As per the current state of cybersecurity, the focus on deepfakes and large language model (LLM)-powered phishing may be diverting attention from more significant risks related to generative artificial intelligence (GenAI). The concerns around GenAI are less about potential threats from the technology and more about the threats to GenAI from attackers who exploit design weaknesses and flaws in these systems.
Prompt injection, a method used to input text prompts into LLM systems to trigger unintended or unauthorized actions, is identified as a critical adversarial AI threat vector. Venture capital firm SignalFire has identified prompt injection as the number one concern that needs to be addressed urgently in the security marketplace.
Prompt injection is a malicious variation of prompt engineering, where text inputs are crafted to optimize the output of a GenAI system. However, in the case of prompt injection, the intended output usually involves the extraction of sensitive information or triggering undesirable actions. Attackers often persistently prompt the system with follow-up inputs until they can manipulate the LLM to fulfill their objectives, a tactic referred to as social engineering the AI machine.

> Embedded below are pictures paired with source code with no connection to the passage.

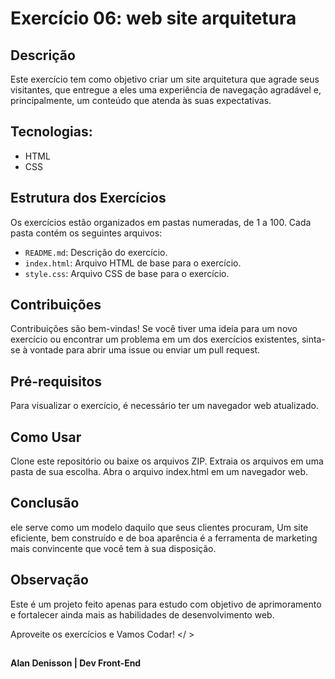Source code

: # Exercício 06:  web site arquitetura

## Descrição
Este exercício tem como objetivo criar um site arquitetura que agrade seus visitantes, que entregue a eles uma experiência de navegação agradável e, principalmente, um conteúdo que atenda às suas expectativas.


## Tecnologias: 
- HTML
- CSS

## Estrutura dos Exercícios
Os exercícios estão organizados em pastas numeradas, de 1 a 100. 
Cada pasta contém os seguintes arquivos:

- `README.md`: Descrição do exercício.
- `index.html`: Arquivo HTML de base para o exercício.
- `style.css`: Arquivo CSS de base para o exercício.

## Contribuições

Contribuições são bem-vindas! Se você tiver uma ideia para um novo exercício ou encontrar um problema em um dos exercícios existentes, sinta-se à vontade para abrir 
uma issue ou enviar um pull request.



## Pré-requisitos
Para visualizar o exercício, é necessário ter um navegador web atualizado.

## Como Usar
Clone este repositório ou baixe os arquivos ZIP.
Extraia os arquivos em uma pasta de sua escolha.
Abra o arquivo index.html em um navegador web.


## Conclusão
ele serve como um modelo daquilo que seus clientes procuram, Um site eficiente, bem construído e de boa aparência é a ferramenta de marketing mais convincente que você tem à sua disposição.


## Observação

Este é um projeto feito apenas para estudo com objetivo de aprimoramento e fortalecer ainda mais as habilidades de desenvolvimento web.

Aproveite os exercícios e Vamos Codar! </ >

##
**Alan Denisson | Dev Front-End**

A comprehensive guide on adversarial AI attacks published by the National Institute of Standards and Technology (NIST) highlighted prompt injection as a major threat, encompassing direct and indirect prompt injection attacks. These attacks can inject malicious input directly into the LLM system’s prompt or manipulate information sources used by the LLM to influence its output.
Moreover, attackers can exploit multimodal GenAI systems that can be prompted by images, extending the scope of prompt injection attacks. This creates challenges in distinguishing between legitimate instructions and user-injected prompts, which can even be in the form of images.
The potential attack vectors using prompt injection are diverse and evolving. Attackers can exploit prompt injection to extract information about how the LLM was trained, override controls preventing the display of inappropriate content, or exfiltrate data from the system or connected sources. This vulnerability in LLMs poses a significant risk to data privacy, potentially exposing sensitive information learned by the system.
Prompt injection attacks can not only compromise sensitive data but also function as a gateway for attackers to manipulate AI systems, triggering undesirable actions embedded in critical systems or processes that use LLMs. As these attacks can essentially unlock a backdoor into the AI’s functionality, the severity of prompt injection danger becomes apparent.
To combat prompt injection, cybersecurity teams need to address the inherent susceptibility of LLMs to input manipulation, which makes it difficult to differentiate between legitimate and malicious prompts. Early attempts in filtering input and setting guardrails on LLMs’ output are in progress. However, these approaches are still in their infancy and susceptible to manipulation, posing a significant challenge to find a foolproof solution to prompt injection attacks.
As the cybersecurity landscape continues to evolve, it is crucial for defenders to address the prompt injection threat promptly and innovate to develop robust solutions. The urgent need to mitigate prompt injection attacks highlights the importance of proactive measures to safeguard LLMs against adversarial AI threats. As the scale of the threat becomes more apparent, the cybersecurity community must work swiftly to stay ahead of attackers leveraging prompt injection.